Written by Molly Waite, CPA, Tax Manager

Employers often send employees on work assignments outside of the state or county, particularly in the service industry. The tax treatment of an employer’s reimbursement of travel expenses depends on many factors including a company’s type of reimbursement plan.

There are two types of reimbursement plans:

  1. Accountable Plan – Requires an employee to provide proof of business connection, substantiation of expenses and return of excess advances. Reimbursements to employees that fully comply with an accountable plan are deductible as business expenses by the employer and not reported as income by the employee.
  2. Nonaccountable Plan – Plan fails to require an employee to provide proof of business connection, substantiation of expenses and return of excess advances. Under such a plan, the employer reports the entire amount of the costs reimbursed as taxable compensation on Form W-2 in boxes 1, 3 and 5. Taxes should be withheld the same as with regular compensation.

In addition to the basic plan type, there are many facts and circumstances that can impact the tax treatment of travel expense reimbursements, for example, an employee’s travel status under an accountable plan:

  • Temporary work assignment – Employment away from home in a single location that is realistically expected to last one year or less.
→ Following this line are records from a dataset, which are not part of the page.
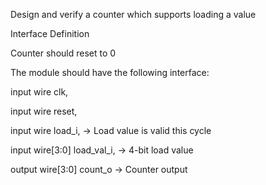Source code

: Design and verify a counter which supports loading a value

Interface Definition

Counter should reset to 0

The module should have the following interface:

input     wire          clk, 

input     wire          reset, 

input     wire          load_i,     -> Load value is valid this cycle 

input     wire[3:0]     load_val_i, -> 4-bit load value

output    wire[3:0]     count_o     -> Counter output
The employee is considered to be in travel status and the reimbursement of travel expenses are deductible as business expenses by an employer.
  • Indefinite work assignment – Employment away from home in a single location that is realistically expected to last for more than a year. The employee is considered to not be in travel status and reimbursements are treated as made under a nonaccountable plan as the employee is considered to have relocated and no longer working away from home. Reimbursements are included in the employee’s compensation.

It is important for an employer to establish a formal written travel expense reimbursement plan for many reasons including to document the tax treatment for the employer and employee, consequences of plan violations, impact of breaks in service and impact of changes to length of assignment.